Monday, April 15, 2024

Eleven Years On

I'm reprising something I wrote years ago on this date because there was nothing else to write but the words of the next paragraphs. And here we are another year on, and no sense still makes no sense and good and decent people still have holes in their hearts where their loved ones used to be.

Today is Patriots' Day in Massachusetts and also the traditional running of the Boston Marathon. That order of precedence, if you will, was altered and changed forever because of circumstances officially recalled in this news account on the first anniversary of a day that we all now recall.

In 2013 at the Boston Marathon, Dzokhar and Tamerlan Tsarnaev two evil, ungrateful bastards whom we took in and who repaid that kindness by killing innocents, broke hearts, destroyed lives, and shattered our national illusion of insularity and insulation from the other horrors of the rest of the world and altered forever anyone's memories and imaginings of the Boston Marathon.

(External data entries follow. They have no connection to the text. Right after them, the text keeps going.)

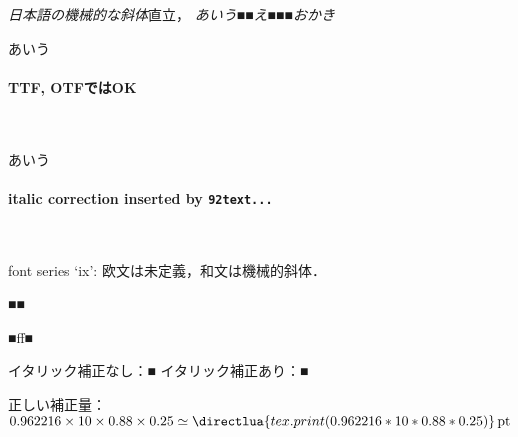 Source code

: \documentclass{ltjsarticle}
\begin{document}
\textsl{日本語の機械的な斜体}直立，
\textsl{あいう■\textup{■え■■}■おかき}

{\selectfont あいう}

\paragraph{TTF, OTFではOK}\ 


{\selectfont あいう}

\paragraph{italic correction inserted by {\tt\char92text...}}\

font series `ix': 欧文は未定義，和文は機械的斜体．

{\gt■■}

{\gt■ff■}

イタリック補正なし：{■}
イタリック補正あり：{■}


\bigskip

正しい補正量：$0.962216\times 10 \times 0.88\times 0.25 \simeq
\directlua{tex.print(0.962216*10*0.88*0.25)}\,\textrm{pt}$
\end{document}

Both brothers will long fade from memory before what they did is forgotten, but better remembered, and hopefully always remembered, is what they failed to do. Just ask Jeff Baumann, who gets stronger every day and whom I fervently hope gets angry and powerful enough someday to kick Dzorkhar's ass all the way to Boston Harbor and then hold him under until the bubbles stop.

I understand being an angry old man will get me nothing but an even more premature grave and I should take my cue from those who not only survived but triumphed over the tragedy of that day. Perhaps I shall, but it will not be today.


I have a Facebook friend, a Fenway habitue and Grammy-nominee, who spent years on the Jersey Shore and has now followed the advice of Horace Greeley and gone west, Linda Chorney, who repurposed and molded her sorrow to create a beautiful celebration of a life taken terribly, suddenly and far too soon into a song perfectly suited for today and all those who are enjoying it.